1. 26 and 91 $$\begin{aligned}26&=2\times 13\\ 91&=7\times 13\end{aligned}$$ \(LCM\left( 26,91\right)=\) Product of the greatest power of each prime factor, involved in the numbers. \begin{aligned} &=2^{1}\times 13^{1}\times 7^{1}\\&=182\end{aligned} \(HCF\left( 26,91\right) =\) Product of the smallest power of each common prime factor in the numbers. \begin{aligned}&=13\\\\ LCM\times HCF&=\text{Product of two numbers}\\\\ LHS&=182\times 13\\ &=2366\\\\ RHS&=26\times 91\\ &=2366\\\\ LHS&=RHS\\\\&\text{Hence, verified}\end{aligned}
2. 510 and 92 \begin{aligned}510&=2\times5\times51\\ 92&=2\times 46\end{aligned} \(LCM\left( 510,92\right)=\) Product of the greatest power of each prime factor, involved in the numbers. \begin{aligned} &=2^{1}\times 5^{1}\times 41^{1}\times 46^{1}\\&=23460\end{aligned} \(HCF\left( 510,92\right) =\) Product of the smallest power of each common prime factor in the numbers. \begin{aligned}&=2^1\\ &=2\\\\ LCM\times HCF&=\text{Product of two numbers}\\\\ LHS&=23460\times 2\\ &=46920\\\\ RHS&=510\times 92\\ &=46920\\\\ LHS&=RHS\\\\&\text{Hence, verified}\end{aligned}
3. 336 and 54 \begin{aligned}336&=2\times2\times2\times2\times3\times7\\ 54&=2\times3\times3\times3\end{aligned} \(LCM\left( 336,54\right)=\) Product of the greatest power of each prime factor, involved in the numbers. \begin{aligned} &=2^{4}\times 3^{3}\times 7^{1}\\&=3024\end{aligned} \(HCF\left( 336,54\right) =\) Product of the smallest power of each common prime factor in the numbers. \begin{aligned}&=2^1\times3^1\\ &=6\\\\ LCM\times HCF&=\text{Product of two numbers}\\ LHS&=3024\times 6\\ &=18144\\\\ RHS&=336\times 54\\ &=18144\\\\ LHS&=RHS\\\\&\text{Hence, verified}\end{aligned}

3. Find the LCM and HCF of the following integers by applying the prime factorisation method.

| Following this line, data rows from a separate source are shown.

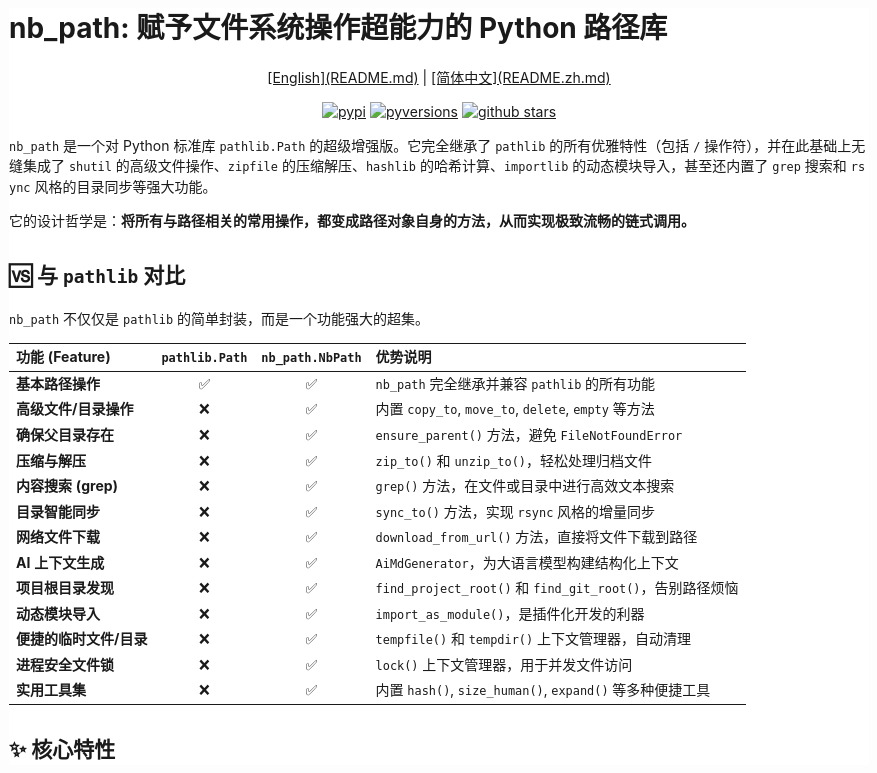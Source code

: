 # nb_path: 赋予文件系统操作超能力的 Python 路径库

<p align="center">
  <a href="README.md">[English](README.md)</a> | <a href="README.zh.md">[简体中文](README.zh.md)</a>
</p>

<p align="center">
  <a href="https://pypi.org/project/nb-path/"><img src="https://img.shields.io/pypi/v/nb-path.svg" alt="pypi"></a>
  <a href="https://pypi.org/project/nb-path/"><img src="https://img.shields.io/pypi/pyversions/nb-path.svg" alt="pyversions"></a>
  <a href="https://github.com/ydf0509/nb_path"><img src="https://img.shields.io/github/stars/ydf0509/nb_path" alt="github stars"></a>
</p>

`nb_path` 是一个对 Python 标准库 `pathlib.Path` 的超级增强版。它完全继承了 `pathlib` 的所有优雅特性（包括 `/` 操作符），并在此基础上无缝集成了 `shutil` 的高级文件操作、`zipfile` 的压缩解压、`hashlib` 的哈希计算、`importlib` 的动态模块导入，甚至还内置了 `grep` 搜索和 `rsync` 风格的目录同步等强大功能。

它的设计哲学是：**将所有与路径相关的常用操作，都变成路径对象自身的方法，从而实现极致流畅的链式调用。**

## 🆚 与 `pathlib` 对比

`nb_path` 不仅仅是 `pathlib` 的简单封装，而是一个功能强大的超集。

| 功能 (Feature) | `pathlib.Path` | `nb_path.NbPath` | 优势说明 |
| :--- | :---: | :---: | :--- |
| **基本路径操作** | ✅ | ✅ | `nb_path` 完全继承并兼容 `pathlib` 的所有功能 |
| **高级文件/目录操作** | ❌ | ✅ | 内置 `copy_to`, `move_to`, `delete`, `empty` 等方法 |
| **确保父目录存在** | ❌ | ✅ | `ensure_parent()` 方法，避免 `FileNotFoundError` |
| **压缩与解压** | ❌ | ✅ | `zip_to()` 和 `unzip_to()`，轻松处理归档文件 |
| **内容搜索 (grep)** | ❌ | ✅ | `grep()` 方法，在文件或目录中进行高效文本搜索 |
| **目录智能同步** | ❌ | ✅ | `sync_to()` 方法，实现 `rsync` 风格的增量同步 |
| **网络文件下载** | ❌ | ✅ | `download_from_url()` 方法，直接将文件下载到路径 |
| **AI 上下文生成** | ❌ | ✅ | `AiMdGenerator`，为大语言模型构建结构化上下文 |
| **项目根目录发现** | ❌ | ✅ | `find_project_root()` 和 `find_git_root()`，告别路径烦恼 |
| **动态模块导入** | ❌ | ✅ | `import_as_module()`，是插件化开发的利器 |
| **便捷的临时文件/目录** | ❌ | ✅ | `tempfile()` 和 `tempdir()` 上下文管理器，自动清理 |
| **进程安全文件锁** | ❌ | ✅ | `lock()` 上下文管理器，用于并发文件访问 |
| **实用工具集** | ❌ | ✅ | 内置 `hash()`, `size_human()`, `expand()` 等多种便捷工具 |

## ✨ 核心特性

1. 12, 15 and 21 $$\begin{aligned} 12&=2\times2\times3\\ &=2^2\times3\\ 15&=3\times5\\ 21&=3\times7 \end{aligned}$$ HCF = Product of the smallest power of each common prime factor in the numbers. $$\begin{aligned} HCF\left( 12,15,21\right) &= 3^1\\&=3\\ \end{aligned}$$ LCM = Product of the greatest power of each prime factor, involved in the numbers. $$\begin{aligned} LCM\left( 12,15,21\right)&=2^2\times3^1\times5^1\times7^1\\&=420 \end{aligned}$$
2. 17, 23 and 29 $$\begin{aligned} 17&=1\times17\\ 23&=1\times23\\ 29&=1\times29 \end{aligned}$$ HCF = Product of the smallest power of each common prime factor in the numbers. $$\begin{aligned} HCF\left( 17,23,29\right) &= 1^1\\&=1\\ \end{aligned}$$ LCM = Product of the greatest power of each prime factor, involved in the numbers. $$\begin{aligned} LCM\left( 17,23,29\right)&=17^1\times23^1\times29^1\\&=11339 \end{aligned}$$
3. 8, 9 and 25 $$\begin{aligned} 8&=1\times2\times2\times2\\ &=1\times2^3\\ 9&=1\times3\times3\\ &=1\times3^2\\ 25&=1\times5\times5\\ &=1\times5^2 \end{aligned}$$ HCF = Product of the smallest power of each common prime factor in the numbers. $$\begin{aligned} HCF\left(8,9,25\right) &= 1^1\times1^1\times1^1\\&=1\\ \end{aligned}$$ LCM = Product of the greatest power of each prime factor involved in the numbers. $$\begin{aligned} LCM\left(8,9,25\right)&=2^3\times3^2\times5^2\\&=1800 \end{aligned}$$

4. Given that HCF (306, 657) = 9, find LCM (306, 657).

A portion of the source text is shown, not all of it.